Work required — Copy whichever lines of the data hold the word "flex".

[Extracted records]
|---|

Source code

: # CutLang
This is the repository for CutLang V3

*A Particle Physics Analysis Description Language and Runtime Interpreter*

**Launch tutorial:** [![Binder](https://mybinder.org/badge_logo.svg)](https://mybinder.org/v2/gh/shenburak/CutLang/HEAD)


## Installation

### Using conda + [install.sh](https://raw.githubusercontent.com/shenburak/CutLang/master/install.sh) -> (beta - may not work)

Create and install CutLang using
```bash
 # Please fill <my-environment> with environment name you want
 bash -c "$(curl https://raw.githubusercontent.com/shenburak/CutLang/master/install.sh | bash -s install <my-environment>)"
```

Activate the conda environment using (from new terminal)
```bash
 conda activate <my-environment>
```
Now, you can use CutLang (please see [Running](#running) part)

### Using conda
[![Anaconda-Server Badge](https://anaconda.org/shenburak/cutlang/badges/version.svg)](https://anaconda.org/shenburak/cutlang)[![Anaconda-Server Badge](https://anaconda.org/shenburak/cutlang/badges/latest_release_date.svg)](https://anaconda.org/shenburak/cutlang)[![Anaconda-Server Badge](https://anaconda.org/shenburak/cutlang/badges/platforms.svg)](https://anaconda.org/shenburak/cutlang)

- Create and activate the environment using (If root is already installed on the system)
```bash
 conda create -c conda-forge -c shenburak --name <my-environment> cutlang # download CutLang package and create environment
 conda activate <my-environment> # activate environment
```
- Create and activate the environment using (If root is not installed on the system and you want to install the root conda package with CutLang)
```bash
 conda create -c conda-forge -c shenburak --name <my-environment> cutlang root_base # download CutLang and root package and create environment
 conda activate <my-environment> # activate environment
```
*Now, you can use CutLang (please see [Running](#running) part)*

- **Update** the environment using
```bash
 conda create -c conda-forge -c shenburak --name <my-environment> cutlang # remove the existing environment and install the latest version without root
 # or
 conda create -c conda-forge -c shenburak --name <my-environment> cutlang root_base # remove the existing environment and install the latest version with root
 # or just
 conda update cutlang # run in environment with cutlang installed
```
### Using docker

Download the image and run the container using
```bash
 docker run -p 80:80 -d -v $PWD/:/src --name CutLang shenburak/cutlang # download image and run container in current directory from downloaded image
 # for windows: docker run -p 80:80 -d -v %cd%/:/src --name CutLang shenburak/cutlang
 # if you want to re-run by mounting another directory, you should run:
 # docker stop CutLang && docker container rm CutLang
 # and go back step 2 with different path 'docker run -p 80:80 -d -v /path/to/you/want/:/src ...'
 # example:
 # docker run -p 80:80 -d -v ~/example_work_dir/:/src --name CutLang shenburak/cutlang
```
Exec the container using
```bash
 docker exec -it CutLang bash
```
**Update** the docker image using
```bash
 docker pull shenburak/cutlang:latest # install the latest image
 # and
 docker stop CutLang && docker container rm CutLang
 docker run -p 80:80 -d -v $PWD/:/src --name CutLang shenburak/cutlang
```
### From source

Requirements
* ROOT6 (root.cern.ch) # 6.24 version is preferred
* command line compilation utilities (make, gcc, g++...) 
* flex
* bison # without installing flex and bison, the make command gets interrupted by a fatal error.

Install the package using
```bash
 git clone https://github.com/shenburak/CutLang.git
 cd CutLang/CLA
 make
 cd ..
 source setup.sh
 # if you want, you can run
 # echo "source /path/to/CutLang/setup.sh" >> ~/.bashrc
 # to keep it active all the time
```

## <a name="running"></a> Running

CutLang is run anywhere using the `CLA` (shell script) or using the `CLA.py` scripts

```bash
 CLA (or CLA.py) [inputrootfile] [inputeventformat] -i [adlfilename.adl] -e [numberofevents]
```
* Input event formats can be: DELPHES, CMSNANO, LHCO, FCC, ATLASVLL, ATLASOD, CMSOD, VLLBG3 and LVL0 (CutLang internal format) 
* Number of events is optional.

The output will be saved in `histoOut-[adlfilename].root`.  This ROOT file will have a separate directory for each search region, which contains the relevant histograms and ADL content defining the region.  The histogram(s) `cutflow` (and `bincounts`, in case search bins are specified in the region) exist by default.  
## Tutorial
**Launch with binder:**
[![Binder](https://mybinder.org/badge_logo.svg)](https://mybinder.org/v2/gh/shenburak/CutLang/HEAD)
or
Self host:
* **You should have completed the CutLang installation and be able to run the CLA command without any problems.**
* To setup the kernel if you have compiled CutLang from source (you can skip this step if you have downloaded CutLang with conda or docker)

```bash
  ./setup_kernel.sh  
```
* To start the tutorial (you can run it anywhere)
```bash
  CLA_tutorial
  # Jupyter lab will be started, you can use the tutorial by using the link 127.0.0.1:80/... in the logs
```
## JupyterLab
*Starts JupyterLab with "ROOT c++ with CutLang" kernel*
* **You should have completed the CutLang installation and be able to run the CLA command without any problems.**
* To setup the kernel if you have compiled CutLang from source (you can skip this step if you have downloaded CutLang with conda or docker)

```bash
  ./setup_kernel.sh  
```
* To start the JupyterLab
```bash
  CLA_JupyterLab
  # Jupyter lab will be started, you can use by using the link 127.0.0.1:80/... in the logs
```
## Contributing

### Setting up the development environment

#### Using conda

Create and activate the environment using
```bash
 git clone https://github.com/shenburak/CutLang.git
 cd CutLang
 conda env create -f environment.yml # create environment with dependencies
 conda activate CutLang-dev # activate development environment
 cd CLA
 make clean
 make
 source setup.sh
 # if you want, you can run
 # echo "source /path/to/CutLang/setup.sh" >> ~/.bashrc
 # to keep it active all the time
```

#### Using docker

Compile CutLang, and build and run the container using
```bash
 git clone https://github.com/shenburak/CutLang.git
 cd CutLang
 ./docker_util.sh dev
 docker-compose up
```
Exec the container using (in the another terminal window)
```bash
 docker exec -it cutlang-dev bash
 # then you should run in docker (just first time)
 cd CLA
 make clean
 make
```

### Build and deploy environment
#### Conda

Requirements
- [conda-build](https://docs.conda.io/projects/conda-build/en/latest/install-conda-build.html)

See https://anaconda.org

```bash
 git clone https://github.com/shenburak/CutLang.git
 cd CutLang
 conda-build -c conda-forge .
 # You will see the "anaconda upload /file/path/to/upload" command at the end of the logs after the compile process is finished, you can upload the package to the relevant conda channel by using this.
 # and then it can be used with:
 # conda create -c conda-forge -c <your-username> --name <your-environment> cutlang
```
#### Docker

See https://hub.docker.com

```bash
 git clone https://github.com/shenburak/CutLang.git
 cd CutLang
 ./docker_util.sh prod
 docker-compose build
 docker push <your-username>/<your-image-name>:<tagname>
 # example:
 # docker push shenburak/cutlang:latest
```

|---|

Answer to the problem —
* flex
* bison # without installing flex and bison, the make command gets interrupted by a fatal error.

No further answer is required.